## Brief
Below are records; reproduce exactly the lines from the one that has "I'm still trying" through the one that has "You should learn", ends included, and nothing more.

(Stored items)
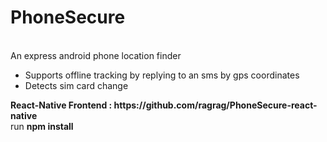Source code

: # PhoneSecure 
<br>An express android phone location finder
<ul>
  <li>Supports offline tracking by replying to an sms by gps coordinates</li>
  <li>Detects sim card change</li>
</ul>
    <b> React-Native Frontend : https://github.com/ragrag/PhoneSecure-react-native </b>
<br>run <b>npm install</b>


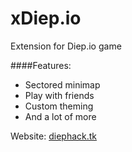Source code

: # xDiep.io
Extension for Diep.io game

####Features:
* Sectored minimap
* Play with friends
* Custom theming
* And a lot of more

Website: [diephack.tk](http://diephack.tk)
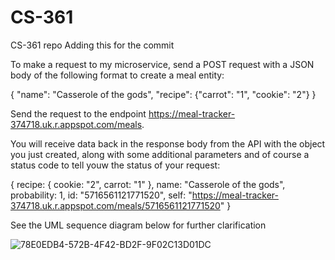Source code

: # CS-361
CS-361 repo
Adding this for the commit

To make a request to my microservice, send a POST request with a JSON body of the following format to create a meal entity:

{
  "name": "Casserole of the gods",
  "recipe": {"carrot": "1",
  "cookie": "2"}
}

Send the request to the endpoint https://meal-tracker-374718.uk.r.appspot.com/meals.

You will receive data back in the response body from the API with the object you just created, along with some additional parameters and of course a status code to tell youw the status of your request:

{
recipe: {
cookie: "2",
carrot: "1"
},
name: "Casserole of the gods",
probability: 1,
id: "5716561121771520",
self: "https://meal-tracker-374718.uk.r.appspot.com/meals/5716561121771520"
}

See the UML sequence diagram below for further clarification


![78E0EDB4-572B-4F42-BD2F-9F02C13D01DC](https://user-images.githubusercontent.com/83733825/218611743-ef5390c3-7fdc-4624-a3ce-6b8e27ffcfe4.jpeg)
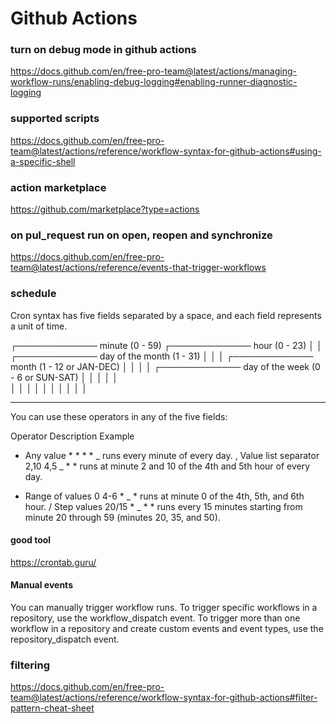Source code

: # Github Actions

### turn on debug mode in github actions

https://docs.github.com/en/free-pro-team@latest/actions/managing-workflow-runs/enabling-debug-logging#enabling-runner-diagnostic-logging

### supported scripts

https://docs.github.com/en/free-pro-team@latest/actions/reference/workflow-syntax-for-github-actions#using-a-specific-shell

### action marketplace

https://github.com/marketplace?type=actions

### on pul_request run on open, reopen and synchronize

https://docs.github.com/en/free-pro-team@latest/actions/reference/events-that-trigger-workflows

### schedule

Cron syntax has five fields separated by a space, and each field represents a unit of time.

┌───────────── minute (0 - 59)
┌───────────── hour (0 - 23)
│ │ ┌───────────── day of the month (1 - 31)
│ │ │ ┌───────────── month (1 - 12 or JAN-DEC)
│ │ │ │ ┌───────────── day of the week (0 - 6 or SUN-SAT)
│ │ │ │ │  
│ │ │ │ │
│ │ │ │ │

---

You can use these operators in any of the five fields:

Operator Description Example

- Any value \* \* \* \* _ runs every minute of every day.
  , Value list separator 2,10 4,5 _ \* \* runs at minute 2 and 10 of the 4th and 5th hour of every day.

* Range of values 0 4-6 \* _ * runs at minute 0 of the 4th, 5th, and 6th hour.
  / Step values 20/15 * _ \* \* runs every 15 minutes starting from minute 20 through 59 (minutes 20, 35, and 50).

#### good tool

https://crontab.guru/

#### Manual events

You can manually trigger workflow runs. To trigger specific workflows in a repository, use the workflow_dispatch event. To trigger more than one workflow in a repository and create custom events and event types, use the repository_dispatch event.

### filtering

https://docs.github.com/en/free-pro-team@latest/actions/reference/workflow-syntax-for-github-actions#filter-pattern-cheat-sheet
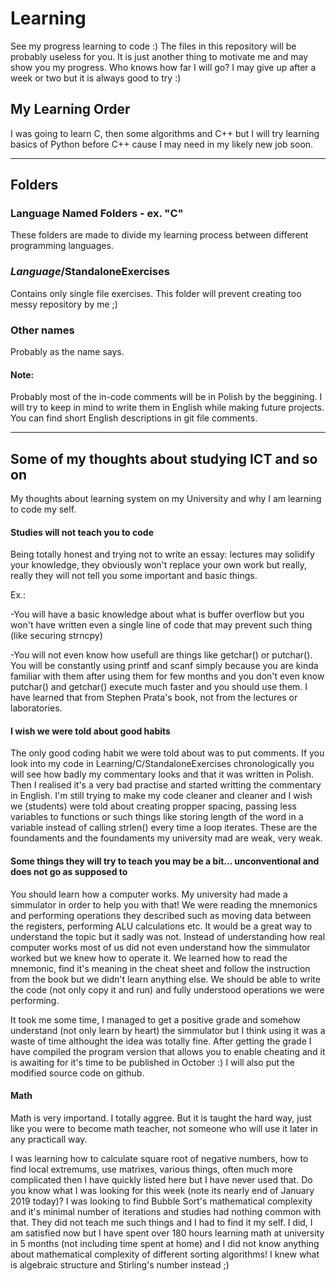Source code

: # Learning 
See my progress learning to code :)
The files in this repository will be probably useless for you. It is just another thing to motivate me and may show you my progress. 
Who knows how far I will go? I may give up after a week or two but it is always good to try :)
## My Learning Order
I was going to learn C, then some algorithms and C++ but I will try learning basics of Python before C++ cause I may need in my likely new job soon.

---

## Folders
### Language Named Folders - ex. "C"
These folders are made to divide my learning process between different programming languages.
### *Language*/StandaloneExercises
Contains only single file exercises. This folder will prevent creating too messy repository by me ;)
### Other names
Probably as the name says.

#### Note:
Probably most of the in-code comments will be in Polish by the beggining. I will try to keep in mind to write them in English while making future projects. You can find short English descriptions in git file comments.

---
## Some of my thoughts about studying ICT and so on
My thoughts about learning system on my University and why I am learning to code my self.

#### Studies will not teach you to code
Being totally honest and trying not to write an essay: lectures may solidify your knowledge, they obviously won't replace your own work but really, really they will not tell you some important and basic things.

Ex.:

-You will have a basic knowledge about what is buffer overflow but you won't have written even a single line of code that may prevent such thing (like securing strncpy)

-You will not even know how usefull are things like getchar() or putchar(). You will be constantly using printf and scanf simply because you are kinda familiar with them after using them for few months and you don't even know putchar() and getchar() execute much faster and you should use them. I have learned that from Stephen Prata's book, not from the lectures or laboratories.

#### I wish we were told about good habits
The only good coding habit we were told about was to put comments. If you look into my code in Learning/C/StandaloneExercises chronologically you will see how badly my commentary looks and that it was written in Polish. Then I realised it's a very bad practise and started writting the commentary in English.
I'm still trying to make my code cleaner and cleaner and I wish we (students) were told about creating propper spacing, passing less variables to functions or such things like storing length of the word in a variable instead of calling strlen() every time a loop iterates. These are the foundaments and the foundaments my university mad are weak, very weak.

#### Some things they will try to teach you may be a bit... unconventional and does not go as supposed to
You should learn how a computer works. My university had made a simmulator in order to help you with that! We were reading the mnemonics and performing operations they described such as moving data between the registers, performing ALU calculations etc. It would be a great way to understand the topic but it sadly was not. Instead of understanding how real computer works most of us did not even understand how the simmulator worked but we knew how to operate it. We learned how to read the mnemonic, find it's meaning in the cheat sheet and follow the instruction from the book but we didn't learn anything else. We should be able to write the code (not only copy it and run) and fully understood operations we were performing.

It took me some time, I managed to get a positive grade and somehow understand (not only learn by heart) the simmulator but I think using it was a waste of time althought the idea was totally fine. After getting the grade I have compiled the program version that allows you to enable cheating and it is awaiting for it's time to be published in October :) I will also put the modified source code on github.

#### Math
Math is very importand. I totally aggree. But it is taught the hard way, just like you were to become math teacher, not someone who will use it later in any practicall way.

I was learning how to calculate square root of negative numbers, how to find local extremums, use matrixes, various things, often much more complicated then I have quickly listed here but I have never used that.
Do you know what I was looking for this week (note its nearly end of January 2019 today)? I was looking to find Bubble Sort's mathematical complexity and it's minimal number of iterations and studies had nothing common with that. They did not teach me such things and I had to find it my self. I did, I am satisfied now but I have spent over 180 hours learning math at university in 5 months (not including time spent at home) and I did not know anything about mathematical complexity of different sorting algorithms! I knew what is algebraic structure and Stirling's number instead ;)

## Exercise answer
I'm still trying to make my code cleaner and cleaner and I wish we (students) were told about creating propper spacing, passing less variables to functions or such things like storing length of the word in a variable instead of calling strlen() every time a loop iterates. These are the foundaments and the foundaments my university mad are weak, very weak.

#### Some things they will try to teach you may be a bit... unconventional and does not go as supposed to
You should learn how a computer works. My university had made a simmulator in order to help you with that! We were reading the mnemonics and performing operations they described such as moving data between the registers, performing ALU calculations etc. It would be a great way to understand the topic but it sadly was not. Instead of understanding how real computer works most of us did not even understand how the simmulator worked but we knew how to operate it. We learned how to read the mnemonic, find it's meaning in the cheat sheet and follow the instruction from the book but we didn't learn anything else. We should be able to write the code (not only copy it and run) and fully understood operations we were performing.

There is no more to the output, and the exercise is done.